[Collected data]
==*==

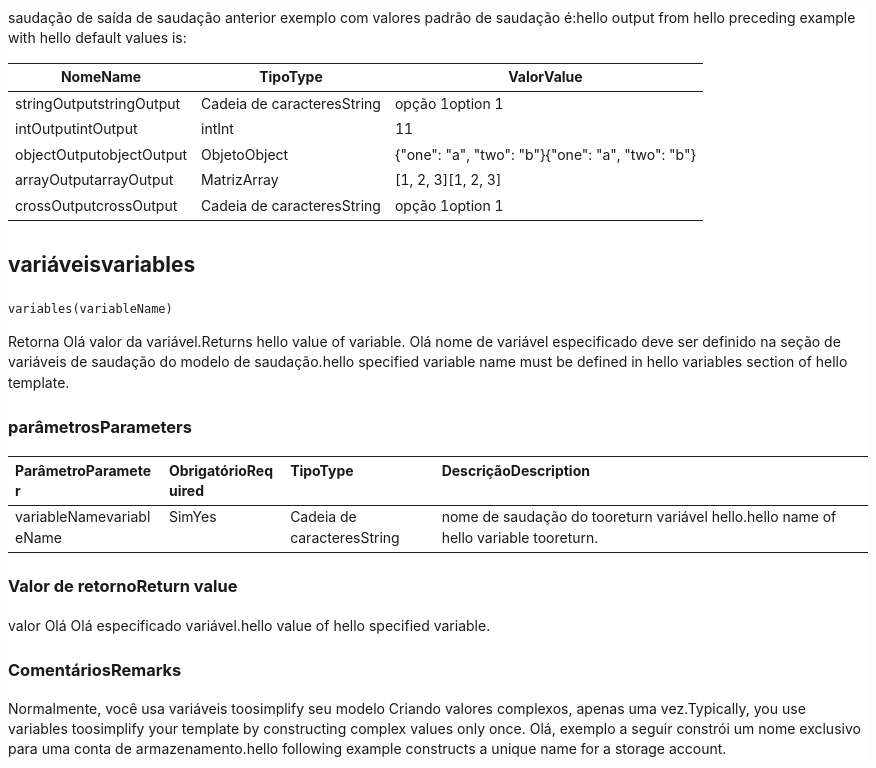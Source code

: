 <span data-ttu-id="da5fe-140">saudação de saída de saudação anterior exemplo com valores padrão de saudação é:</span><span class="sxs-lookup"><span data-stu-id="da5fe-140">hello output from hello preceding example with hello default values is:</span></span>

| <span data-ttu-id="da5fe-141">Nome</span><span class="sxs-lookup"><span data-stu-id="da5fe-141">Name</span></span> | <span data-ttu-id="da5fe-142">Tipo</span><span class="sxs-lookup"><span data-stu-id="da5fe-142">Type</span></span> | <span data-ttu-id="da5fe-143">Valor</span><span class="sxs-lookup"><span data-stu-id="da5fe-143">Value</span></span> |
| ---- | ---- | ----- |
| <span data-ttu-id="da5fe-144">stringOutput</span><span class="sxs-lookup"><span data-stu-id="da5fe-144">stringOutput</span></span> | <span data-ttu-id="da5fe-145">Cadeia de caracteres</span><span class="sxs-lookup"><span data-stu-id="da5fe-145">String</span></span> | <span data-ttu-id="da5fe-146">opção 1</span><span class="sxs-lookup"><span data-stu-id="da5fe-146">option 1</span></span> |
| <span data-ttu-id="da5fe-147">intOutput</span><span class="sxs-lookup"><span data-stu-id="da5fe-147">intOutput</span></span> | <span data-ttu-id="da5fe-148">int</span><span class="sxs-lookup"><span data-stu-id="da5fe-148">Int</span></span> | <span data-ttu-id="da5fe-149">1</span><span class="sxs-lookup"><span data-stu-id="da5fe-149">1</span></span> |
| <span data-ttu-id="da5fe-150">objectOutput</span><span class="sxs-lookup"><span data-stu-id="da5fe-150">objectOutput</span></span> | <span data-ttu-id="da5fe-151">Objeto</span><span class="sxs-lookup"><span data-stu-id="da5fe-151">Object</span></span> | <span data-ttu-id="da5fe-152">{"one": "a", "two": "b"}</span><span class="sxs-lookup"><span data-stu-id="da5fe-152">{"one": "a", "two": "b"}</span></span> |
| <span data-ttu-id="da5fe-153">arrayOutput</span><span class="sxs-lookup"><span data-stu-id="da5fe-153">arrayOutput</span></span> | <span data-ttu-id="da5fe-154">Matriz</span><span class="sxs-lookup"><span data-stu-id="da5fe-154">Array</span></span> | <span data-ttu-id="da5fe-155">[1, 2, 3]</span><span class="sxs-lookup"><span data-stu-id="da5fe-155">[1, 2, 3]</span></span> |
| <span data-ttu-id="da5fe-156">crossOutput</span><span class="sxs-lookup"><span data-stu-id="da5fe-156">crossOutput</span></span> | <span data-ttu-id="da5fe-157">Cadeia de caracteres</span><span class="sxs-lookup"><span data-stu-id="da5fe-157">String</span></span> | <span data-ttu-id="da5fe-158">opção 1</span><span class="sxs-lookup"><span data-stu-id="da5fe-158">option 1</span></span> |

<a id="variables" />

## <a name="variables"></a><span data-ttu-id="da5fe-159">variáveis</span><span class="sxs-lookup"><span data-stu-id="da5fe-159">variables</span></span>
`variables(variableName)`

<span data-ttu-id="da5fe-160">Retorna Olá valor da variável.</span><span class="sxs-lookup"><span data-stu-id="da5fe-160">Returns hello value of variable.</span></span> <span data-ttu-id="da5fe-161">Olá nome de variável especificado deve ser definido na seção de variáveis de saudação do modelo de saudação.</span><span class="sxs-lookup"><span data-stu-id="da5fe-161">hello specified variable name must be defined in hello variables section of hello template.</span></span>

### <a name="parameters"></a><span data-ttu-id="da5fe-162">parâmetros</span><span class="sxs-lookup"><span data-stu-id="da5fe-162">Parameters</span></span>

| <span data-ttu-id="da5fe-163">Parâmetro</span><span class="sxs-lookup"><span data-stu-id="da5fe-163">Parameter</span></span> | <span data-ttu-id="da5fe-164">Obrigatório</span><span class="sxs-lookup"><span data-stu-id="da5fe-164">Required</span></span> | <span data-ttu-id="da5fe-165">Tipo</span><span class="sxs-lookup"><span data-stu-id="da5fe-165">Type</span></span> | <span data-ttu-id="da5fe-166">Descrição</span><span class="sxs-lookup"><span data-stu-id="da5fe-166">Description</span></span> |
|:--- |:--- |:--- |:--- |
| <span data-ttu-id="da5fe-167">variableName</span><span class="sxs-lookup"><span data-stu-id="da5fe-167">variableName</span></span> |<span data-ttu-id="da5fe-168">Sim</span><span class="sxs-lookup"><span data-stu-id="da5fe-168">Yes</span></span> |<span data-ttu-id="da5fe-169">Cadeia de caracteres</span><span class="sxs-lookup"><span data-stu-id="da5fe-169">String</span></span> |<span data-ttu-id="da5fe-170">nome de saudação do tooreturn variável hello.</span><span class="sxs-lookup"><span data-stu-id="da5fe-170">hello name of hello variable tooreturn.</span></span> |

### <a name="return-value"></a><span data-ttu-id="da5fe-171">Valor de retorno</span><span class="sxs-lookup"><span data-stu-id="da5fe-171">Return value</span></span>

<span data-ttu-id="da5fe-172">valor Olá Olá especificado variável.</span><span class="sxs-lookup"><span data-stu-id="da5fe-172">hello value of hello specified variable.</span></span>

### <a name="remarks"></a><span data-ttu-id="da5fe-173">Comentários</span><span class="sxs-lookup"><span data-stu-id="da5fe-173">Remarks</span></span>

<span data-ttu-id="da5fe-174">Normalmente, você usa variáveis toosimplify seu modelo Criando valores complexos, apenas uma vez.</span><span class="sxs-lookup"><span data-stu-id="da5fe-174">Typically, you use variables toosimplify your template by constructing complex values only once.</span></span> <span data-ttu-id="da5fe-175">Olá, exemplo a seguir constrói um nome exclusivo para uma conta de armazenamento.</span><span class="sxs-lookup"><span data-stu-id="da5fe-175">hello following example constructs a unique name for a storage account.</span></span>
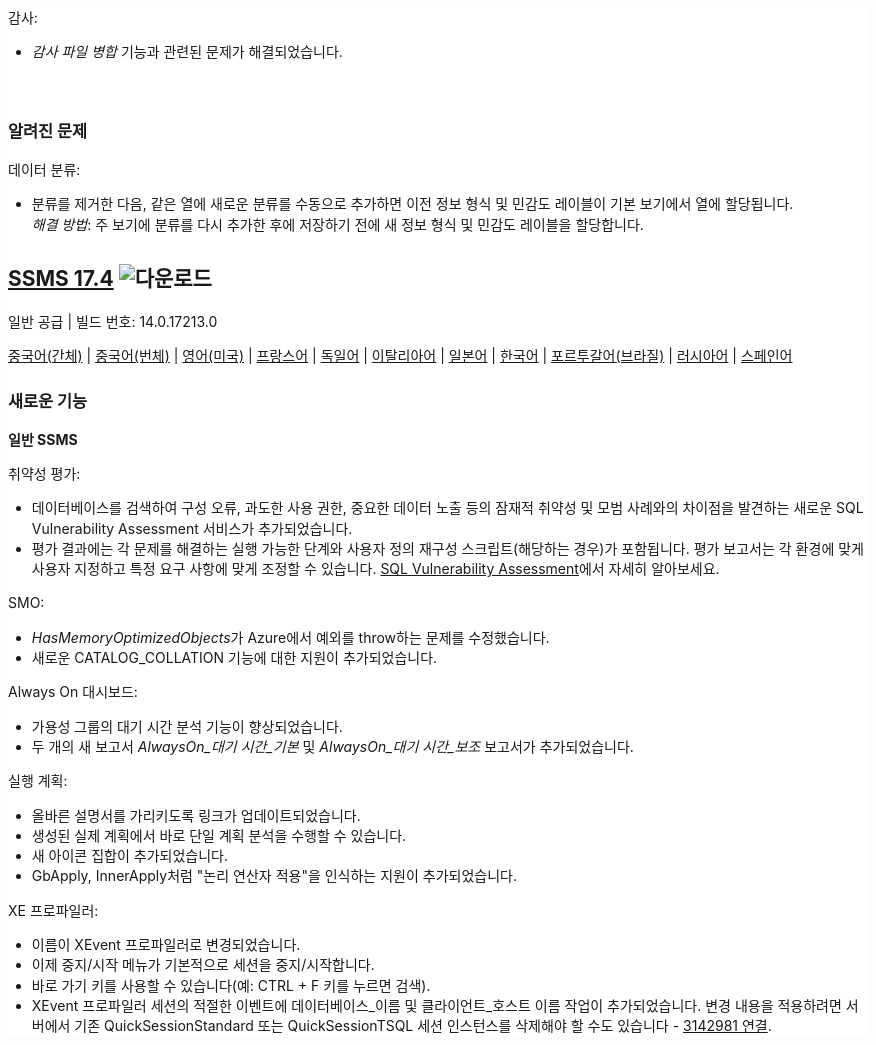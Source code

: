감사:
- *감사 파일 병합* 기능과 관련된 문제가 해결되었습니다.
<br>

### <a name="known-issues"></a>알려진 문제

데이터 분류:
- 분류를 제거한 다음, 같은 열에 새로운 분류를 수동으로 추가하면 이전 정보 형식 및 민감도 레이블이 기본 보기에서 열에 할당됩니다.<br>
*해결 방법*: 주 보기에 분류를 다시 추가한 후에 저장하기 전에 새 정보 형식 및 민감도 레이블을 할당합니다.


## <a name="downloadssdtmediadownloadpng-ssms-174httpsgomicrosoftcomfwlinklinkid864329"></a>[SSMS 17.4](https://go.microsoft.com/fwlink/?linkid=864329) ![다운로드](../ssdt/media/download.png)
일반 공급 | 빌드 번호: 14.0.17213.0

[중국어(간체)](https://go.microsoft.com/fwlink/?linkid=864329&clcid=0x804) | [중국어(번체)](https://go.microsoft.com/fwlink/?linkid=864329&clcid=0x404) | [영어(미국)](https://go.microsoft.com/fwlink/?linkid=864329&clcid=0x409) | [프랑스어](https://go.microsoft.com/fwlink/?linkid=864329&clcid=0x40c) | [독일어](https://go.microsoft.com/fwlink/?linkid=864329&clcid=0x407) | [이탈리아어](https://go.microsoft.com/fwlink/?linkid=864329&clcid=0x410) | [일본어](https://go.microsoft.com/fwlink/?linkid=864329&clcid=0x411) | [한국어](https://go.microsoft.com/fwlink/?linkid=864329&clcid=0x412) | [포르투갈어(브라질)](https://go.microsoft.com/fwlink/?linkid=864329&clcid=0x416) | [러시아어](https://go.microsoft.com/fwlink/?linkid=864329&clcid=0x419) | [스페인어](https://go.microsoft.com/fwlink/?linkid=864329&clcid=0x40a)


### <a name="whats-new"></a>새로운 기능

**일반 SSMS**

취약성 평가:
- 데이터베이스를 검색하여 구성 오류, 과도한 사용 권한, 중요한 데이터 노출 등의 잠재적 취약성 및 모범 사례와의 차이점을 발견하는 새로운 SQL Vulnerability Assessment 서비스가 추가되었습니다. 
- 평가 결과에는 각 문제를 해결하는 실행 가능한 단계와 사용자 정의 재구성 스크립트(해당하는 경우)가 포함됩니다. 평가 보고서는 각 환경에 맞게 사용자 지정하고 특정 요구 사항에 맞게 조정할 수 있습니다. [SQL Vulnerability Assessment](https://docs.microsoft.com/sql/relational-databases/security/sql-vulnerability-assessment)에서 자세히 알아보세요.

SMO:
- *HasMemoryOptimizedObjects*가 Azure에서 예외를 throw하는 문제를 수정했습니다.
- 새로운 CATALOG_COLLATION 기능에 대한 지원이 추가되었습니다.

Always On 대시보드:
- 가용성 그룹의 대기 시간 분석 기능이 향상되었습니다.
- 두 개의 새 보고서 *AlwaysOn\_대기 시간\_기본* 및 *AlwaysOn\_대기 시간\_보조* 보고서가 추가되었습니다.

실행 계획:
- 올바른 설명서를 가리키도록 링크가 업데이트되었습니다.
- 생성된 실제 계획에서 바로 단일 계획 분석을 수행할 수 있습니다.
- 새 아이콘 집합이 추가되었습니다.
- GbApply, InnerApply처럼 "논리 연산자 적용"을 인식하는 지원이 추가되었습니다.
        
XE 프로파일러:
- 이름이 XEvent 프로파일러로 변경되었습니다.
- 이제 중지/시작 메뉴가 기본적으로 세션을 중지/시작합니다.
- 바로 가기 키를 사용할 수 있습니다(예: CTRL + F 키를 누르면 검색).
- XEvent 프로파일러 세션의 적절한 이벤트에 데이터베이스\_이름 및 클라이언트\_호스트 이름 작업이 추가되었습니다. 변경 내용을 적용하려면 서버에서 기존 QuickSessionStandard 또는 QuickSessionTSQL 세션 인스턴스를 삭제해야 할 수도 있습니다 - [3142981 연결](https://connect.microsoft.com/SQLServer/feedback/details/3142981).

==*==

What you are asked to do -
Your answer should consist of the lines from the line with "- 분류를 제거한 다음, 같은" to the line with "일반 공급 | 빌드 번호: 14.0.17213.0" above, repeated exactly, both ends included.

Exercise response -
- 분류를 제거한 다음, 같은 열에 새로운 분류를 수동으로 추가하면 이전 정보 형식 및 민감도 레이블이 기본 보기에서 열에 할당됩니다.<br>
*해결 방법*: 주 보기에 분류를 다시 추가한 후에 저장하기 전에 새 정보 형식 및 민감도 레이블을 할당합니다.


## <a name="downloadssdtmediadownloadpng-ssms-174httpsgomicrosoftcomfwlinklinkid864329"></a>[SSMS 17.4](https://go.microsoft.com/fwlink/?linkid=864329) ![다운로드](../ssdt/media/download.png)
일반 공급 | 빌드 번호: 14.0.17213.0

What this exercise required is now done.